__Records provided__:
===

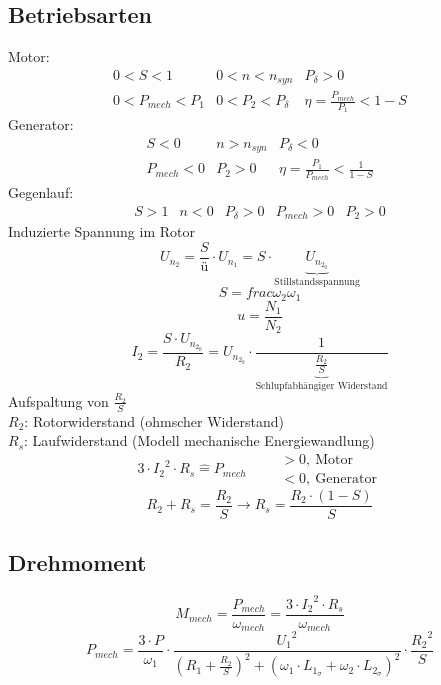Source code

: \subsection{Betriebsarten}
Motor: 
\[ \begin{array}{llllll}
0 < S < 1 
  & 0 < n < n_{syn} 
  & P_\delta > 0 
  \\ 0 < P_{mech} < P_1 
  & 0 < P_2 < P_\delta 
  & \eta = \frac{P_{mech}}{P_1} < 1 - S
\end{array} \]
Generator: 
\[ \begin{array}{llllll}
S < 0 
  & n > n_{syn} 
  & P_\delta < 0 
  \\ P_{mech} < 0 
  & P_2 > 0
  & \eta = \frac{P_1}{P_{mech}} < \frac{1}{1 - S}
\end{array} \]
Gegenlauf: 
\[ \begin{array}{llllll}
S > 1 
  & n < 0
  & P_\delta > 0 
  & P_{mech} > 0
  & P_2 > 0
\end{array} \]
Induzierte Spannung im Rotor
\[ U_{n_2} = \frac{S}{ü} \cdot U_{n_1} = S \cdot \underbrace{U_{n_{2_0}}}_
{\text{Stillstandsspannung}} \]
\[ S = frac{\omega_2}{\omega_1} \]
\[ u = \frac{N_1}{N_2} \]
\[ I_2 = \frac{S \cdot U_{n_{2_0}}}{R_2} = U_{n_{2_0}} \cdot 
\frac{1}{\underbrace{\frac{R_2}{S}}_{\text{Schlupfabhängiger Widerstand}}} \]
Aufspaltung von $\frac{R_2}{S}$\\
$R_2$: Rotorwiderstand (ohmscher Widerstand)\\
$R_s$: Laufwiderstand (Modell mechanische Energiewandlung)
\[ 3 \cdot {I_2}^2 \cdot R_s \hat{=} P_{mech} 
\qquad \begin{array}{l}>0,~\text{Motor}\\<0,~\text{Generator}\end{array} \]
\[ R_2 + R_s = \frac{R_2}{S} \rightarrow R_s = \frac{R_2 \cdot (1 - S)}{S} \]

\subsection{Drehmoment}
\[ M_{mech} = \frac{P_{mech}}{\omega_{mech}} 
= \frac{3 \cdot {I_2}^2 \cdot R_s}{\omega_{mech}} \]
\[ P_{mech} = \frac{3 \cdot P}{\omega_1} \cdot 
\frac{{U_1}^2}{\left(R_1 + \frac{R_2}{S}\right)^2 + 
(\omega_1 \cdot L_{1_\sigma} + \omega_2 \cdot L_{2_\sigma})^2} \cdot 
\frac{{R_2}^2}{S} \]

===

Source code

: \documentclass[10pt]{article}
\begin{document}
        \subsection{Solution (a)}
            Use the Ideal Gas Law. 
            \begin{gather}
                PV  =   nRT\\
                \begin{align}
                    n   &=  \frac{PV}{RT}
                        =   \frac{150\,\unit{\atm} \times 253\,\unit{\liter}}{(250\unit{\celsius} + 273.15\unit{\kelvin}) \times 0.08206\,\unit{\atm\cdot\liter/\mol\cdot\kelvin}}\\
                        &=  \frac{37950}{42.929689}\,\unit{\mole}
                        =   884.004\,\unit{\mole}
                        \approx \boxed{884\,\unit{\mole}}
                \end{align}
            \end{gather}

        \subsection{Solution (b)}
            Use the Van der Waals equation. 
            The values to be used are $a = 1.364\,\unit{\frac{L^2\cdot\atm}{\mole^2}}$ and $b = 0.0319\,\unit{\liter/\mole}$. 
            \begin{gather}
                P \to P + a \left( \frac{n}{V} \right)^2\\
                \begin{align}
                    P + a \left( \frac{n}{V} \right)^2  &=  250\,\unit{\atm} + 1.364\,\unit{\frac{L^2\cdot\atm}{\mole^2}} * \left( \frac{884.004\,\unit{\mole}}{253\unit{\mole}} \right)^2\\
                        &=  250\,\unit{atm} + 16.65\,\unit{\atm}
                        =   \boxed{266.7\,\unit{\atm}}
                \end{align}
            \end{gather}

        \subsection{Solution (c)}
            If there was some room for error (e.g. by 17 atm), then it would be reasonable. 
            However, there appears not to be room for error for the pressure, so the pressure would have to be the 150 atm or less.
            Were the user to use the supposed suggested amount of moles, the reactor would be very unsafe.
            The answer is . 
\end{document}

===

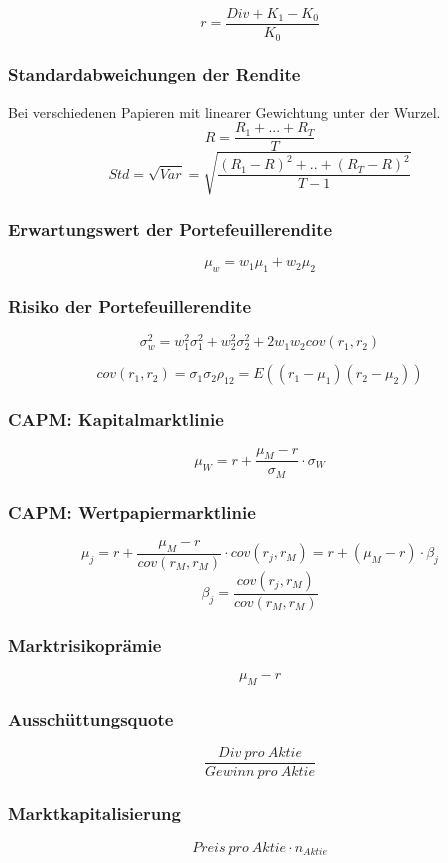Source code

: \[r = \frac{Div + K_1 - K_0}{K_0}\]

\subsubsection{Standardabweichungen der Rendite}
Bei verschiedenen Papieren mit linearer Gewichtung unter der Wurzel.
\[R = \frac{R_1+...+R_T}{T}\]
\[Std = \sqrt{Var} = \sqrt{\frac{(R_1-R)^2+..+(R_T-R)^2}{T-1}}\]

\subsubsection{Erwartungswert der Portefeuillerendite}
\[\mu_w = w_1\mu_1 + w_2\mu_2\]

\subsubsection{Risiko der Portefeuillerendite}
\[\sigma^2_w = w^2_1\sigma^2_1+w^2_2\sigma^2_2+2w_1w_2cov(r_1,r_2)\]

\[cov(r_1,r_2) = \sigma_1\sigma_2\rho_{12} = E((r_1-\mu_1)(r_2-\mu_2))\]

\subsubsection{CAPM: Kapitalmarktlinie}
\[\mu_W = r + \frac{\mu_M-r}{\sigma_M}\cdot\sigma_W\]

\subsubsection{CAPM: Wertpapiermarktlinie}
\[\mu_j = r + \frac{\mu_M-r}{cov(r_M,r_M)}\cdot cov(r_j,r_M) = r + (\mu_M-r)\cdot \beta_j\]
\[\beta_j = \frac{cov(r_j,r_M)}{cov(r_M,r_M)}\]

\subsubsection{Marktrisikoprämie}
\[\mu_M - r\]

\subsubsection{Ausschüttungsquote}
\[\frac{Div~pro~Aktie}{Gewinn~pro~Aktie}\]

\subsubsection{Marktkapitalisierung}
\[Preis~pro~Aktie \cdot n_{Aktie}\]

===

__What is required__:
Report each line of the data in which "there" occurs.

__Answer area__:
            If there was some room for error (e.g. by 17 atm), then it would be reasonable. 
            However, there appears not to be room for error for the pressure, so the pressure would have to be the 150 atm or less.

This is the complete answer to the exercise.